Tak wyglądała sytuacja na początku stycznia. W tym czasie na koncie stowarzyszenia „Socios Wisła Kraków” było już około 90 tysięcy, a kolejne przelewy i deklaracje członkowskie napływają, więc niedługo pieniędzy będzie jeszcze więcej. To już zauważalna kwota, zwłaszcza że wpłaty są regularne i można oszacować łatwo ich wartość. Pieniądze kibice gromadzą w jednym celu, żeby pomagać klubowi, bo po to Socios” powstali. Sąd zarejestrował stowarzyszenie w październiku, ale już wcześniej zaczęły się konkretne działania.
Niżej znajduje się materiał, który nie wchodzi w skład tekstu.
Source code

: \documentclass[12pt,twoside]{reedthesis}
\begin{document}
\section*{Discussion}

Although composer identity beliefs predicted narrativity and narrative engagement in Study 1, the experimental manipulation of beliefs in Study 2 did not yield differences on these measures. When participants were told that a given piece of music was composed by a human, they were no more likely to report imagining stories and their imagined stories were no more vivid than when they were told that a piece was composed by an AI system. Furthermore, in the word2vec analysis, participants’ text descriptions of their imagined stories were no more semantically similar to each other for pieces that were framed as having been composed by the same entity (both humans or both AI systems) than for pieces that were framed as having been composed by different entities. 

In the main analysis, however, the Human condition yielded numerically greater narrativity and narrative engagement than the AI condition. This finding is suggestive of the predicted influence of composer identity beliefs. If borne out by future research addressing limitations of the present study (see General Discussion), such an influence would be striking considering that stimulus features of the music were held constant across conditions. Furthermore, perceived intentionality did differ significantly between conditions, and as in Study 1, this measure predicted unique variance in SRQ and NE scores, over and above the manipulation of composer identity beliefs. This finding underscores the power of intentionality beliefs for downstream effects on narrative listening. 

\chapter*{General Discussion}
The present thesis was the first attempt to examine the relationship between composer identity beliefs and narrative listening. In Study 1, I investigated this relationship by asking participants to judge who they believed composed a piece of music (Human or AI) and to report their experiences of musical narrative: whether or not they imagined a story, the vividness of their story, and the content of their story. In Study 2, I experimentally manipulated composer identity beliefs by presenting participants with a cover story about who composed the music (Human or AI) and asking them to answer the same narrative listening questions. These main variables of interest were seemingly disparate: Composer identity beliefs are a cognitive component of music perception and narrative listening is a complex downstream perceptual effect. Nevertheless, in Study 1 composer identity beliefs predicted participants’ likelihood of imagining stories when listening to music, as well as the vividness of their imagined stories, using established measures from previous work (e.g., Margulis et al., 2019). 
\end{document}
- O powołaniu Socios dyskutowało się od jakiegoś czasu na forum internetowym. Gdy latem okazało się, że klub ma duże problemy, to wiele osób zadeklarowało chęć pomocy. Znam się na stowarzyszeniach, zawodowo się nimi zajmuję w Małopolskiej Agencji Rozwoju Regionalnego i Fundacji Demokracji Lokalnej. Wiem, że to forma pojemna, która może zrzeszać różnych ludzi, chcących pomagać klubowi - mówi „Rzeczpospolitej” Witold Ekielski, prezes zarządu Socios.
Co ciekawe, jeszcze kilka miesięcy temu nie wszyscy założyciele się znali, a przynajmniej nie w realnym świecie. Mogli się kojarzyć z forum internetowego, a tak się złożyło, że w jednym czasie przyszli z pomysłami, jak pomagać klubowi. Prezes Marzena Sarapata zaprosiła ich na spotkanie.
- Pojawiłem się w gabinecie pani prezes z innym pomysłem. Chciałem stworzyć coś, na czym klub mógłby zarabiać, czyli sklep z eleganckimi pamiątkami dla np. biznesmenów, bo teraz mamy szeroką ofertę bluz z dużymi nadrukami, ale to nie wszystkim odpowiada. W trakcie spotkania poznaliśmy się z Robertem Sermakiem, Witkiem oraz innymi ludźmi dobrej woli. Tam powstał pomysł powołania stowarzyszenia – opowiada „Rzeczpospolitej” wiceprezes Piotr Leśkiewicz. Do dyskusji i prac nad powstaniem Socios zaprosiliśmy też kolegów z twitterowej grupy Reymontta22.